Jackson is still held in high regard by people in the Knicks organization who were brought in prior to new team president Leon Rose's arrival.
If Rose doesn't retain interim head coach Mike Miller, he will be looking for another head coach.
While Jackson has supporters in the Knicks organization, it's unknown if he is a candidate for the job. Tom Thibodeau is certainly a candidate if Rose doesn't keep Miller. Other potential candidates include Jeff Van Gundy, John Calipari and Kenny Atkinson.
One interesting note regarding Jackson: When he was a head coach with the Warriors, Jackson wanted to hire Van Gundy as his top assistant, per SNY sources familiar with the matter. Van Gundy was an ESPN analyst at the time.

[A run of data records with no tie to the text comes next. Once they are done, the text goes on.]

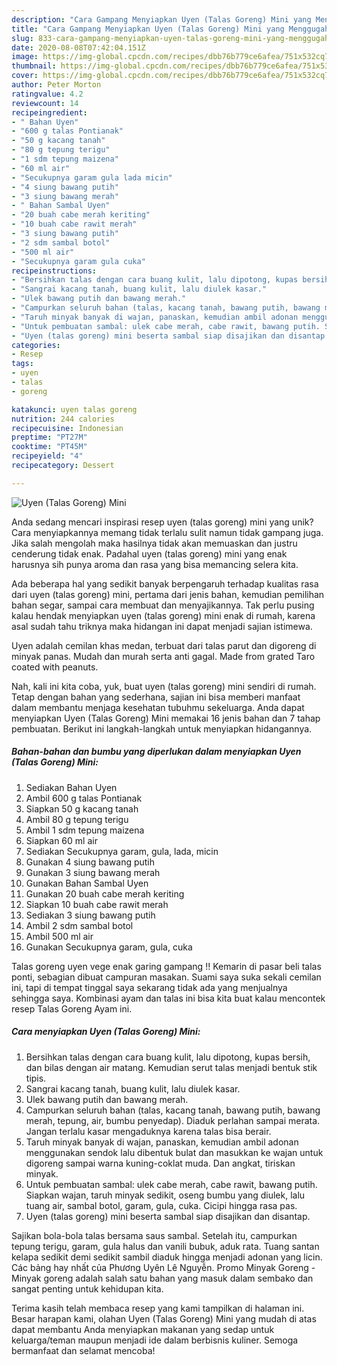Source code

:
 ```yaml
---
description: "Cara Gampang Menyiapkan Uyen (Talas Goreng) Mini yang Menggugah Selera"
title: "Cara Gampang Menyiapkan Uyen (Talas Goreng) Mini yang Menggugah Selera"
slug: 833-cara-gampang-menyiapkan-uyen-talas-goreng-mini-yang-menggugah-selera
date: 2020-08-08T07:42:04.151Z
image: https://img-global.cpcdn.com/recipes/dbb76b779ce6afea/751x532cq70/uyen-talas-goreng-mini-foto-resep-utama.jpg
thumbnail: https://img-global.cpcdn.com/recipes/dbb76b779ce6afea/751x532cq70/uyen-talas-goreng-mini-foto-resep-utama.jpg
cover: https://img-global.cpcdn.com/recipes/dbb76b779ce6afea/751x532cq70/uyen-talas-goreng-mini-foto-resep-utama.jpg
author: Peter Morton
ratingvalue: 4.2
reviewcount: 14
recipeingredient:
- " Bahan Uyen"
- "600 g talas Pontianak"
- "50 g kacang tanah"
- "80 g tepung terigu"
- "1 sdm tepung maizena"
- "60 ml air"
- "Secukupnya garam gula lada micin"
- "4 siung bawang putih"
- "3 siung bawang merah"
- " Bahan Sambal Uyen"
- "20 buah cabe merah keriting"
- "10 buah cabe rawit merah"
- "3 siung bawang putih"
- "2 sdm sambal botol"
- "500 ml air"
- "Secukupnya garam gula cuka"
recipeinstructions:
- "Bersihkan talas dengan cara buang kulit, lalu dipotong, kupas bersih, dan bilas dengan air matang. Kemudian serut talas menjadi bentuk stik tipis."
- "Sangrai kacang tanah, buang kulit, lalu diulek kasar."
- "Ulek bawang putih dan bawang merah."
- "Campurkan seluruh bahan (talas, kacang tanah, bawang putih, bawang merah, tepung, air, bumbu penyedap). Diaduk perlahan sampai merata. Jangan terlalu kasar mengaduknya karena talas bisa berair."
- "Taruh minyak banyak di wajan, panaskan, kemudian ambil adonan menggunakan sendok lalu dibentuk bulat dan masukkan ke wajan untuk digoreng sampai warna kuning-coklat muda. Dan angkat, tiriskan minyak."
- "Untuk pembuatan sambal: ulek cabe merah, cabe rawit, bawang putih. Siapkan wajan, taruh minyak sedikit, oseng bumbu yang diulek, lalu tuang air, sambal botol, garam, gula, cuka. Cicipi hingga rasa pas."
- "Uyen (talas goreng) mini beserta sambal siap disajikan dan disantap."
categories:
- Resep
tags:
- uyen
- talas
- goreng

katakunci: uyen talas goreng 
nutrition: 244 calories
recipecuisine: Indonesian
preptime: "PT27M"
cooktime: "PT45M"
recipeyield: "4"
recipecategory: Dessert

---
```



![Uyen (Talas Goreng) Mini](https://img-global.cpcdn.com/recipes/dbb76b779ce6afea/751x532cq70/uyen-talas-goreng-mini-foto-resep-utama.jpg)

Anda sedang mencari inspirasi resep uyen (talas goreng) mini yang unik? Cara menyiapkannya memang tidak terlalu sulit namun tidak gampang juga. Jika salah mengolah maka hasilnya tidak akan memuaskan dan justru cenderung tidak enak. Padahal uyen (talas goreng) mini yang enak harusnya sih punya aroma dan rasa yang bisa memancing selera kita.

Ada beberapa hal yang sedikit banyak berpengaruh terhadap kualitas rasa dari uyen (talas goreng) mini, pertama dari jenis bahan, kemudian pemilihan bahan segar, sampai cara membuat dan menyajikannya. Tak perlu pusing kalau hendak menyiapkan uyen (talas goreng) mini enak di rumah, karena asal sudah tahu triknya maka hidangan ini dapat menjadi sajian istimewa.

Uyen adalah cemilan khas medan, terbuat dari talas parut dan digoreng di minyak panas. Mudah dan murah serta anti gagal. Made from grated Taro coated with peanuts.


Nah, kali ini kita coba, yuk, buat uyen (talas goreng) mini sendiri di rumah. Tetap dengan bahan yang sederhana, sajian ini bisa memberi manfaat dalam membantu menjaga kesehatan tubuhmu sekeluarga. Anda dapat menyiapkan Uyen (Talas Goreng) Mini memakai 16 jenis bahan dan 7 tahap pembuatan. Berikut ini langkah-langkah untuk menyiapkan hidangannya.

<!--inarticleads1-->

##### Bahan-bahan dan bumbu yang diperlukan dalam menyiapkan Uyen (Talas Goreng) Mini:

1. Sediakan  Bahan Uyen
1. Ambil 600 g talas Pontianak
1. Siapkan 50 g kacang tanah
1. Ambil 80 g tepung terigu
1. Ambil 1 sdm tepung maizena
1. Siapkan 60 ml air
1. Sediakan Secukupnya garam, gula, lada, micin
1. Gunakan 4 siung bawang putih
1. Gunakan 3 siung bawang merah
1. Gunakan  Bahan Sambal Uyen
1. Gunakan 20 buah cabe merah keriting
1. Siapkan 10 buah cabe rawit merah
1. Sediakan 3 siung bawang putih
1. Ambil 2 sdm sambal botol
1. Ambil 500 ml air
1. Gunakan Secukupnya garam, gula, cuka


Talas goreng uyen vege enak garing gampang !! Kemarin di pasar beli talas ponti, sebagian dibuat campuran masakan. Suami saya suka sekali cemilan ini, tapi di tempat tinggal saya sekarang tidak ada yang menjualnya sehingga saya. Kombinasi ayam dan talas ini bisa kita buat kalau mencontek resep Talas Goreng Ayam ini. 

<!--inarticleads2-->

##### Cara menyiapkan Uyen (Talas Goreng) Mini:

1. Bersihkan talas dengan cara buang kulit, lalu dipotong, kupas bersih, dan bilas dengan air matang. Kemudian serut talas menjadi bentuk stik tipis.
1. Sangrai kacang tanah, buang kulit, lalu diulek kasar.
1. Ulek bawang putih dan bawang merah.
1. Campurkan seluruh bahan (talas, kacang tanah, bawang putih, bawang merah, tepung, air, bumbu penyedap). Diaduk perlahan sampai merata. Jangan terlalu kasar mengaduknya karena talas bisa berair.
1. Taruh minyak banyak di wajan, panaskan, kemudian ambil adonan menggunakan sendok lalu dibentuk bulat dan masukkan ke wajan untuk digoreng sampai warna kuning-coklat muda. Dan angkat, tiriskan minyak.
1. Untuk pembuatan sambal: ulek cabe merah, cabe rawit, bawang putih. Siapkan wajan, taruh minyak sedikit, oseng bumbu yang diulek, lalu tuang air, sambal botol, garam, gula, cuka. Cicipi hingga rasa pas.
1. Uyen (talas goreng) mini beserta sambal siap disajikan dan disantap.


Sajikan bola-bola talas bersama saus sambal. Setelah itu, campurkan tepung terigu, garam, gula halus dan vanili bubuk, aduk rata. Tuang santan kelapa sedikit demi sedikit sambil diaduk hingga menjadi adonan yang licin. Các bảng hay nhất của Phương Uyên Lê Nguyễn. Promo Minyak Goreng - Minyak goreng adalah salah satu bahan yang masuk dalam sembako dan sangat penting untuk kehidupan kita. 

Terima kasih telah membaca resep yang kami tampilkan di halaman ini. Besar harapan kami, olahan Uyen (Talas Goreng) Mini yang mudah di atas dapat membantu Anda menyiapkan makanan yang sedap untuk keluarga/teman maupun menjadi ide dalam berbisnis kuliner. Semoga bermanfaat dan selamat mencoba!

This isn't to suggest that Jackson would hire Van Gundy if Jackson gets a head-coaching job. That may or may not happen. Van Gundy, of course, will draw plenty of interest from other teams with job openings.
During his First Take interview, Jackson was asked about Thibodeau being a favorite for the Knicks job.
"Outstanding basketball mind," Jackson, who was drafted by the Knicks and spent five seasons with the club, said of Thibodeau. "...He's a coach that's proven and has had great success. And nobody will outwork him, so I wish him nothing but the best and pulling for him and whatever his heart desires."
Jackson added that coaching again is "a dream of mine" but he's not going to be overly upset if he doesn't get the opportunity.
The former St. John's star has continually credited Kerr for elevating Golden State to a championship team. But he pointed out in his First Take interview that his own work with the Warriors shouldn't be overlooked.
"Steve Kerr is a heckuva basketball coach and an even better person. So he's done a heckuva job with the Golden State Warriors. (But) I would say get the facts straight," Jackson said, referring to his tenure as coach. "The fact is we were a top five defense over the course of that tenure and we were a top 10 offense when it was all said and done. You have to understand - and these guys will admit it - the Steph Currys, the Klay Thompsons, the Draymond Greens: the team that I had are not the same individuals (that they were when I coached them). They look the same, and they're the same people , but they're not the same players that they were when I first got ahold of them.
"To their credit, they worked their tail off. Got bigger, got stronger, got better, got more confidence, more swag. And all of a sudden, there's nothing you can do with them because they're all-time great talents. So give them credit for putting in the time, give Steve Kerr credit for coming in, making the proper adjustments and propelling them to the next level.
"That being said: I'd be a fool to sit here and tell you that there's nothing that I would do differently. There's certainly things that I would do differently. And I look forward to the opportunity of one day proving that. But there's no question about the success. This is a team that, one time in the previous (17) years made the playoffs. All of a sudden, they propel themselves into a dynasty. I don't want credit for making them a dynasty. But from that one time in (17) years to all of a sudden being a playoff team, something good takes place."